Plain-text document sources

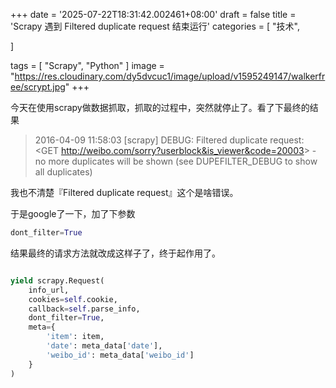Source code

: +++
date = '2025-07-22T18:31:42.002461+08:00'
draft = false
title = 'Scrapy 遇到 Filtered duplicate request 结束运行'
categories = [
    "技术",

]

tags = [
    "Scrapy",
    "Python"
]
image = "https://res.cloudinary.com/dy5dvcuc1/image/upload/v1595249147/walkerfree/scrypt.jpg"
+++

今天在使用scrapy做数据抓取，抓取的过程中，突然就停止了。看了下最终的结果

> 2016-04-09 11:58:03 [scrapy] DEBUG: Filtered duplicate request: <GET <http://weibo.com/sorry?userblock&is_viewer&code=20003>> - no more duplicates will be shown (see DUPEFILTER\_DEBUG to show all duplicates)

我也不清楚『Filtered duplicate request』这个是啥错误。

于是google了一下，加了下参数

```py
dont_filter=True
```

结果最终的请求方法就改成这样子了，终于起作用了。

```py

yield scrapy.Request(
    info_url,
    cookies=self.cookie,
    callback=self.parse_info,
    dont_filter=True,
    meta={
        'item': item,
        'date': meta_data['date'],
        'weibo_id': meta_data['weibo_id']
    }
)

```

**Your task**
Give the number of lines in the entries that include the string "Filtered", and nothing more.

**Result of the exercise**
3